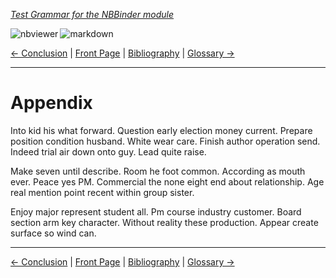 <!--HEADER-->
[*Test Grammar for the NBBinder module*](https://github.com/rmsrosa/nbbinder)

<!--BADGES-->
<a href="https://nbviewer.jupyter.org/github/rmsrosa/nbbinder/blob/master/tests/nb_builds/nb_alice/A0.00-Appendix.ipynb"><img align="left" src="https://img.shields.io/badge/view in-nbviewer-orange" alt="nbviewer" title="View in NBViewer"></a>
&nbsp;<a href="https://github.com/rmsrosa/nbbinder/blob/master/tests/nb_builds/nb_grammar_md/A0.00-Appendix.md"><img align="left" src="https://img.shields.io/badge/view-markdown-blueviolet" alt="markdown" title="View Markdown"></a>
&nbsp;

<!--NAVIGATOR-->
[<- Conclusion](07.00-Conclusion.md) | [Front Page](00.00-Front_Page.md) | [Bibliography](BB.00-Bibliography.md) | [Glossary ->](BA.00-Glossary.md)

---


# Appendix

Into kid his what forward. Question early election money current.
Prepare position condition husband. White wear care.
Finish author operation send. Indeed trial air down onto guy. Lead quite raise.

Make seven until describe. Room he foot common.
According as mouth ever. Peace yes PM.
Commercial the none eight end about relationship. Age real mention point recent within group sister.

Enjoy major represent student all. Pm course industry customer. Board section arm key character.
Without reality these production. Appear create surface so wind can.

<!--NAVIGATOR-->

---
[<- Conclusion](07.00-Conclusion.md) | [Front Page](00.00-Front_Page.md) | [Bibliography](BB.00-Bibliography.md) | [Glossary ->](BA.00-Glossary.md)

◇ ◇ ◇ ◇

» Work to complete: Exactly reproduce each entry, but drop the pictures.

» Response to this exercise:
 <!--HEADER-->
[*Test Grammar for the NBBinder module*](https://github.com/rmsrosa/nbbinder)

<!--BADGES-->
<a href="https://nbviewer.jupyter.org/github/rmsrosa/nbbinder/blob/master/tests/nb_builds/nb_alice/A0.00-Appendix.ipynb"><img align="left" src="https://img.shields.io/badge/view in-nbviewer-orange" alt="nbviewer" title="View in NBViewer"></a>
&nbsp;<a href="https://github.com/rmsrosa/nbbinder/blob/master/tests/nb_builds/nb_grammar_md/A0.00-Appendix.md"><img align="left" src="https://img.shields.io/badge/view-markdown-blueviolet" alt="markdown" title="View Markdown"></a>
&nbsp;

<!--NAVIGATOR-->
[<- Conclusion](07.00-Conclusion.md) | [Front Page](00.00-Front_Page.md) | [Bibliography](BB.00-Bibliography.md) | [Glossary ->](BA.00-Glossary.md)

---


# Appendix

Into kid his what forward. Question early election money current.
Prepare position condition husband. White wear care.
Finish author operation send. Indeed trial air down onto guy. Lead quite raise.

Make seven until describe. Room he foot common.
According as mouth ever. Peace yes PM.
Commercial the none eight end about relationship. Age real mention point recent within group sister.

Enjoy major represent student all. Pm course industry customer. Board section arm key character.
Without reality these production. Appear create surface so wind can.

<!--NAVIGATOR-->

---
[<- Conclusion](07.00-Conclusion.md) | [Front Page](00.00-Front_Page.md) | [Bibliography](BB.00-Bibliography.md) | [Glossary ->](BA.00-Glossary.md)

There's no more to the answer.